If you don't mind your food cooked, you'll find plenty of options while cruising through west L.A. Drop into the Tasting Kitchen, in Venice's trendy Abbot Kinney Boulevard shopping district, and you might just get the best brunch of your life.
The frittata with squash blossom and roasted tomato looks like eggy sunshine on a plate and tastes just as dreamy. Or you can kick back with a "morning bracer" cocktail (gin, maraschino, moscato) and soak in the surroundings.
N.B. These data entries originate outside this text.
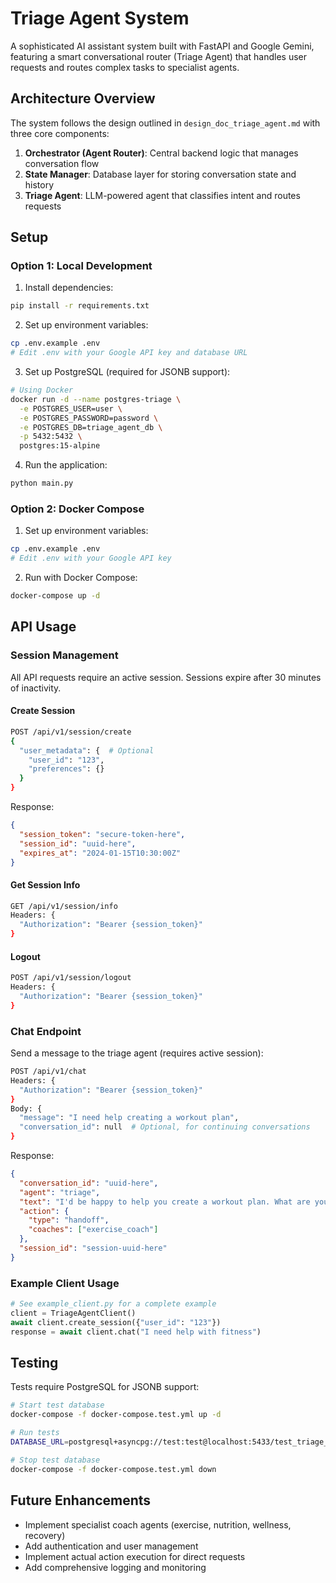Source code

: # Triage Agent System

A sophisticated AI assistant system built with FastAPI and Google Gemini, featuring a smart conversational router (Triage Agent) that handles user requests and routes complex tasks to specialist agents.

## Architecture Overview

The system follows the design outlined in `design_doc_triage_agent.md` with three core components:

1. **Orchestrator (Agent Router)**: Central backend logic that manages conversation flow
2. **State Manager**: Database layer for storing conversation state and history
3. **Triage Agent**: LLM-powered agent that classifies intent and routes requests

## Setup

### Option 1: Local Development

1. Install dependencies:

```bash
pip install -r requirements.txt
```

2. Set up environment variables:

```bash
cp .env.example .env
# Edit .env with your Google API key and database URL
```

3. Set up PostgreSQL (required for JSONB support):

```bash
# Using Docker
docker run -d --name postgres-triage \
  -e POSTGRES_USER=user \
  -e POSTGRES_PASSWORD=password \
  -e POSTGRES_DB=triage_agent_db \
  -p 5432:5432 \
  postgres:15-alpine
```

4. Run the application:

```bash
python main.py
```

### Option 2: Docker Compose

1. Set up environment variables:

```bash
cp .env.example .env
# Edit .env with your Google API key
```

2. Run with Docker Compose:

```bash
docker-compose up -d
```

## API Usage

### Session Management

All API requests require an active session. Sessions expire after 30 minutes of inactivity.

#### Create Session

```bash
POST /api/v1/session/create
{
  "user_metadata": {  # Optional
    "user_id": "123",
    "preferences": {}
  }
}
```

Response:

```json
{
  "session_token": "secure-token-here",
  "session_id": "uuid-here",
  "expires_at": "2024-01-15T10:30:00Z"
}
```

#### Get Session Info

```bash
GET /api/v1/session/info
Headers: {
  "Authorization": "Bearer {session_token}"
}
```

#### Logout

```bash
POST /api/v1/session/logout
Headers: {
  "Authorization": "Bearer {session_token}"
}
```

### Chat Endpoint

Send a message to the triage agent (requires active session):

```bash
POST /api/v1/chat
Headers: {
  "Authorization": "Bearer {session_token}"
}
Body: {
  "message": "I need help creating a workout plan",
  "conversation_id": null  # Optional, for continuing conversations
}
```

Response:

```json
{
  "conversation_id": "uuid-here",
  "agent": "triage",
  "text": "I'd be happy to help you create a workout plan. What are your fitness goals?",
  "action": {
    "type": "handoff",
    "coaches": ["exercise_coach"]
  },
  "session_id": "session-uuid-here"
}
```

### Example Client Usage

```python
# See example_client.py for a complete example
client = TriageAgentClient()
await client.create_session({"user_id": "123"})
response = await client.chat("I need help with fitness")
```

## Testing

Tests require PostgreSQL for JSONB support:

```bash
# Start test database
docker-compose -f docker-compose.test.yml up -d

# Run tests
DATABASE_URL=postgresql+asyncpg://test:test@localhost:5433/test_triage_agent_db pytest

# Stop test database
docker-compose -f docker-compose.test.yml down
```

## Future Enhancements

- Implement specialist coach agents (exercise, nutrition, wellness, recovery)
- Add authentication and user management
- Implement actual action execution for direct requests
- Add comprehensive logging and monitoring

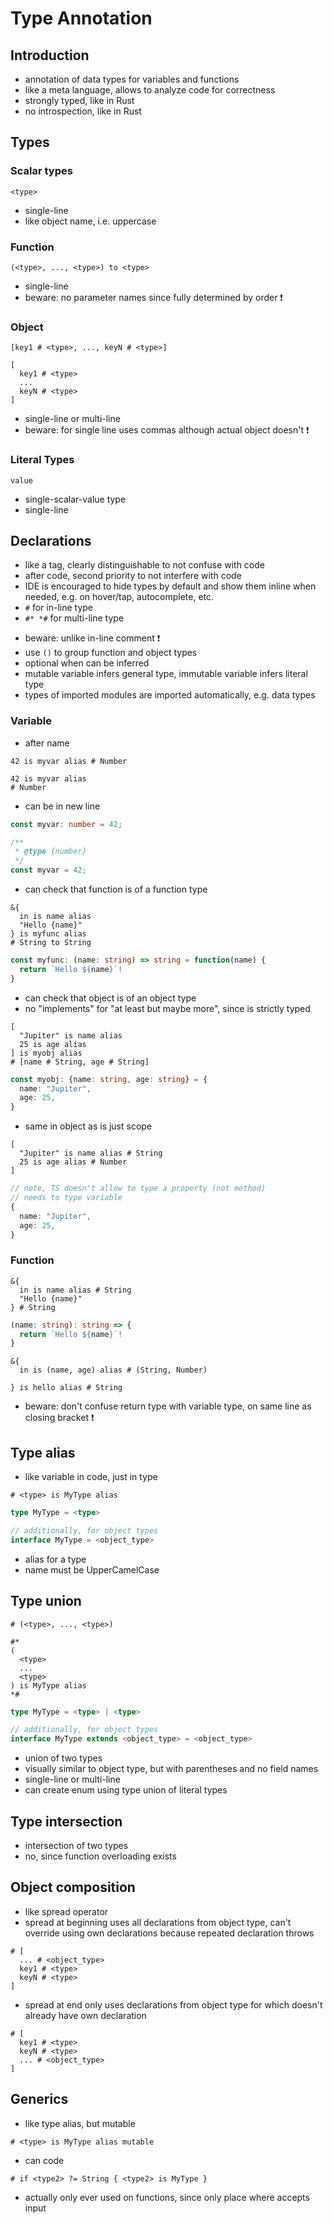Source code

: # Type Annotation



## Introduction

- annotation of data types for variables and functions
- like a meta language, allows to analyze code for correctness
- strongly typed, like in Rust
- no introspection, like in Rust



## Types

### Scalar types

```
<type>
```

- single-line
- like object name, i.e. uppercase

### Function

```
(<type>, ..., <type>) to <type>
```

- single-line
- beware: no parameter names since fully determined by order ❗️

### Object

```
[key1 # <type>, ..., keyN # <type>]
```

```
[
  key1 # <type>
  ...
  keyN # <type>
]
```

- single-line or multi-line
- beware: for single line uses commas although actual object doesn't ❗️

### Literal Types

```
value
```

- single-scalar-value type
- single-line



## Declarations

- like a tag, clearly distinguishable to not confuse with code
- after code, second priority to not interfere with code
- IDE is encouraged to hide types by default and show them inline when needed, e.g. on hover/tap, autocomplete, etc.
- `#` for in-line type
- `#* *#` for multi-line type
<!-- todo: good idea? only useful in variable declarations... -->
- beware: unlike in-line comment ❗️
- use `()` to group function and object types
- optional when can be inferred
- mutable variable infers general type, immutable variable infers literal type
- types of imported modules are imported automatically, e.g. data types

### Variable

- after name

```
42 is myvar alias # Number
```

```
42 is myvar alias
# Number
```

- can be in new line
<!-- todo: good idea? the more options the more complexity -->

```ts
const myvar: number = 42;
```

```ts
/**
 * @type {number}
 */
const myvar = 42;
```

- can check that function is of a function type

```
&{
  in is name alias
  "Hello {name}"
} is myfunc alias
# String to String
```

```ts
const myfunc: (name: string) => string = function(name) {
  return `Hello ${name}`!
}
```

- can check that object is of an object type
- no "implements" for "at least but maybe more", since is strictly typed

```
[
  "Jupiter" is name alias
  25 is age alias
] is myobj alias
# [name # String, age # String]
```

```ts
const myobj: {name: string, age: string} = {
  name: "Jupiter",
  age: 25,
}
```

- same in object as is just scope

```
[
  "Jupiter" is name alias # String
  25 is age alias # Number
]
```

```ts
// note, TS doesn't allow to type a property (not method)
// needs to type variable
{
  name: "Jupiter",
  age: 25,
}
```

### Function

```
&{
  in is name alias # String
  "Hello {name}"
} # String
```

```ts
(name: string): string => {
  return `Hello ${name}`!
}
```

```
&{
  in is (name, age) alias # (String, Number)

} is hello alias # String
```

- beware: don't confuse return type with variable type, on same line as closing bracket ❗️



## Type alias

- like variable in code, just in type

```
# <type> is MyType alias
```

```ts
type MyType = <type>

// additionally, for object types
interface MyType = <object_type>
```

- alias for a type
- name must be UpperCamelCase



## Type union

```
# (<type>, ..., <type>)
```

```
#*
(
  <type>
  ...
  <type>
) is MyType alias
*#
```

```ts
type MyType = <type> | <type>

// additionally, for object types
interface MyType extends <object_type> = <object_type>
```

- union of two types
- visually similar to object type, but with parentheses and no field names
- single-line or multi-line
- can create enum using type union of literal types
<!-- todo: how to use fields on enum, like in Rust? can't use complex type since has no would loose "name" -->



## Type intersection

- intersection of two types
- no, since function overloading exists
<!-- todo: good idea/ -->



## Object composition

- like spread operator
- spread at beginning uses all declarations from object type, can't override using own declarations because repeated declaration throws

```
# [
  ... # <object_type>
  key1 # <type>
  keyN # <type>
]
```

- spread at end only uses declarations from object type for which doesn't already have own declaration

```
# [
  key1 # <type>
  keyN # <type>
  ... # <object_type>
]
```



## Generics

- like type alias, but mutable

```
# <type> is MyType alias mutable
```

- can code

```
# if <type2> ?= String { <type2> is MyType }
```

- actually only ever used on functions, since only place where accepts input
<!-- todo: not on objects? not on type variables? -->
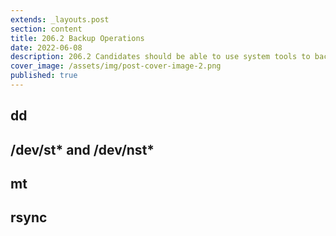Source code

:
 ```yaml
---
extends: _layouts.post
section: content
title: 206.2 Backup Operations 
date: 2022-06-08
description: 206.2 Candidates should be able to use system tools to back up important system data. 
cover_image: /assets/img/post-cover-image-2.png
published: true
---
```


## dd


## /dev/st* and /dev/nst*

## mt

## rsync
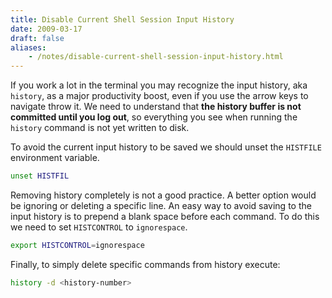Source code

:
 ```yaml
---
title: Disable Current Shell Session Input History
date: 2009-03-17
draft: false
aliases:
    - /notes/disable-current-shell-session-input-history.html
---
```


If you work a lot in the terminal you may recognize the input history, aka `history`, as a major productivity boost, even if you use the arrow keys to navigate throw it.
We need to understand that **the history buffer is not committed until you log out**, so everything you see when running the `history` command is not yet written to disk.

To avoid the current input history to be saved we should unset the `HISTFILE` environment variable.

```sh
unset HISTFIL
```

Removing history completely is not a good practice. A better option would be ignoring or deleting a specific line.
An easy way to avoid saving to the input history is to prepend a blank space before each command. To do this we need to set `HISTCONTROL` to `ignorespace`.

```sh
export HISTCONTROL=ignorespace
```
Finally, to simply delete specific commands from history execute:
```sh
history -d <history-number>
```

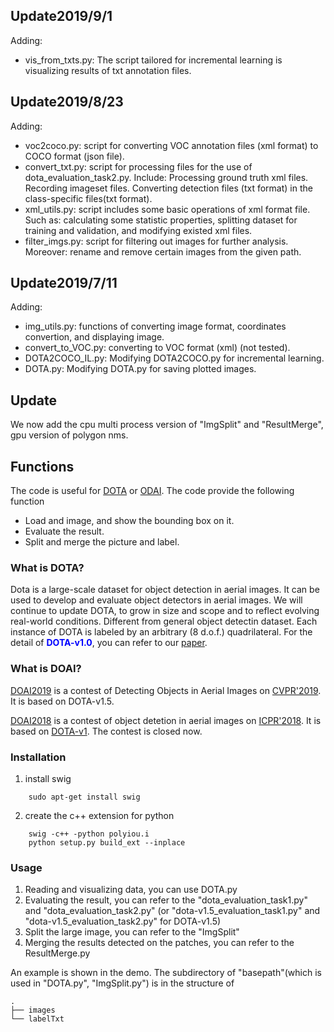 ## Update2019/9/1
Adding:
<ul>
    <li>
        vis_from_txts.py: The script tailored for incremental learning is visualizing results of txt annotation files.
    </li>
</ul>

## Update2019/8/23
Adding:
<ul>
    <li>
        voc2coco.py: script for converting VOC annotation files (xml format) to COCO format (json file).
    </li>
    <li>
        convert_txt.py: script for processing files for the use of dota_evaluation_task2.py.
        Include:
            Processing ground truth xml files.
            Recording imageset files.
            Converting detection files (txt format) in the class-specific files(txt format).
    </li>
    <li>
        xml_utils.py: script includes some basic operations of xml format file. 
        Such as: calculating some statistic properties, splitting dataset for training and validation, and modifying existed xml files.
    </li>
    <li>
        filter_imgs.py: script for filtering out images for further analysis. Moreover: rename and remove certain images from the given path.
    </li>
</ul>

## Update2019/7/11

Adding:
<ul>
	<li>
		img_utils.py: functions of converting image format, coordinates convertion, and displaying image.
	</li>
	<li>
		convert_to_VOC.py: converting to VOC format (xml) (not tested).
	</li>
	<li>
		DOTA2COCO_IL.py: Modifying DOTA2COCO.py for incremental learning.
	</li>
	<li>
		DOTA.py: Modifying DOTA.py for saving plotted images.
	</li>
</ul>

## Update


<p>
    We now add the cpu multi process version of "ImgSplit" and "ResultMerge", gpu version of polygon nms.
</p>

## Functions

The code is useful for <a href="http://captain.whu.edu.cn/DOTAweb/">DOTA<a> or
<a href="http://captain.whu.edu.cn/ODAI/">ODAI<a>. The code provide the following function
<ul>
    <li>
        Load and image, and show the bounding box on it.
    </li>
    <li>
        Evaluate the result.
    </li>
    <li>
        Split and merge the picture and label.
    </li>
</ul>

### What is DOTA?
<p>
Dota is a large-scale dataset for object detection in aerial images. 
It can be used to develop and evaluate object detectors in aerial images. 
We will continue to update DOTA, to grow in size and scope and to reflect evolving real-world conditions.
Different from general object detectin dataset. Each instance of DOTA is labeled by an arbitrary (8 d.o.f.) quadrilateral.
For the detail of <strong style="color:blue"> DOTA-v1.0</strong>, you can refer to our 
<a href="https://arxiv.org/abs/1711.10398">paper</a>.
</p>

### What is DOAI?

[DOAI2019](https://captain-whu.github.io/DOAI2019) is a contest of Detecting Objects in Aerial Images on [CVPR'2019]("http://cvpr2019.thecvf.com/"). It is based on DOTA-v1.5.



[DOAI2018](https://captain-whu.github.io/ODAI) is a contest of object detetion in aerial images on [ICPR'2018]("http://www.icpr2018.org/"). It is based on [DOTA-v1]("http://captain.whu.edu.cn/DOTAweb/"). The contest is closed now. 


### Installation
1. install swig
```
    sudo apt-get install swig
```
2. create the c++ extension for python
```
    swig -c++ -python polyiou.i
    python setup.py build_ext --inplace
```

### Usage
1. Reading and visualizing data, you can use DOTA.py
2. Evaluating the result, you can refer to the "dota_evaluation_task1.py" and "dota_evaluation_task2.py" (or "dota-v1.5_evaluation_task1.py" and "dota-v1.5_evaluation_task2.py" for DOTA-v1.5)
3. Split the large image, you can refer to the "ImgSplit"
4. Merging the results detected on the patches, you can refer to the ResultMerge.py

An example is shown in the demo.
The subdirectory of "basepath"(which is used in "DOTA.py", "ImgSplit.py") is in the structure of
```
.
├── images
└── labelTxt
```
The decor is all rich woods and exposed brick, with a couple of trees that cut through the dining room's ground floor.
No wonder the Tasting Kitchen made the cut for GQ magazine's list of "the best new restaurants in America," and that chef Casey Lane was nominated for a James Beard Award.
Back along Abbot Kinney Boulevard, which is something like Venice's version of Melrose Avenue with its boutiques and parades of the beautiful people, you'll notice something pretty quickly. Darned near everyone around here owns a dog. Some of the businesses, such as a bar called the Otheroom are pet-friendly.
But maybe Fido's temperament seems a bit off, or he acts wary around the numerous other dogs. Maybe the new moon in the fourth house is just messing with your dog's astrological juju. Better pop into the Modern Dog boutique on Abbot Kinney Boulevard and consult its literature, including a book on dog astrology. Or you can just pamper your pooch with a range of organic treats or a microsuede reversible dog bed for $134.
Nearby Venice Beach feels like the quintessential California. Processions of surfer dudes and dudettes make their way to and from the ocean, skateboarders slash around a beachfront skate park, folks practice roller-disco moves.
Hungry for dinner after a day of beach bumming and shopping? Santa Monica's farm-to-table Italian restaurant Locanda del Lago dedicates a section of the cocktail list to ingredients from the Santa Monica farmers market with organic liquors.
Locanda del Lago also is part of a "meatless Monday" movement an effort by restaurants to reduce their carbon footprint. A report from the Environmental Working Group, a nonprofit research and advocacy organization, says that if every American went meatless and cheeseless every Monday, it would be the equivalent of taking 7.6 million cars off the road.
West Hooker-Poletti, the owner of Locanda del Lago, learned about the "meatless Monday" concept from long-time customer and Hollywood director James Cameron.
"It's about educating people that if they break away from the traditional American diet and not have meat for one day, it can have a beneficial impact on the planet," said Hooker- Poletti. "We were one of the first to embrace it."
If being that socially conscious wining and dining makes you tired, West L.A. offers plenty of lodging, from stately beachside hotels to funky motels where groups of friends can crash on a budget.
If you want those concepts of sustainability and eco-friendly living to apply to your lodging, check the Shore Hotel in Santa Monica. It combines luxury with a Gold LEED rating for its green practices, including woods from sustainable forests, energy-efficient systems and an abundance of recycled materials used in the building's construction. Water consumption is reduced through a low-flow system which makes the hotel's amazing glass shower with a rainfall showerhead even better.
Now, that's how you get clean in California.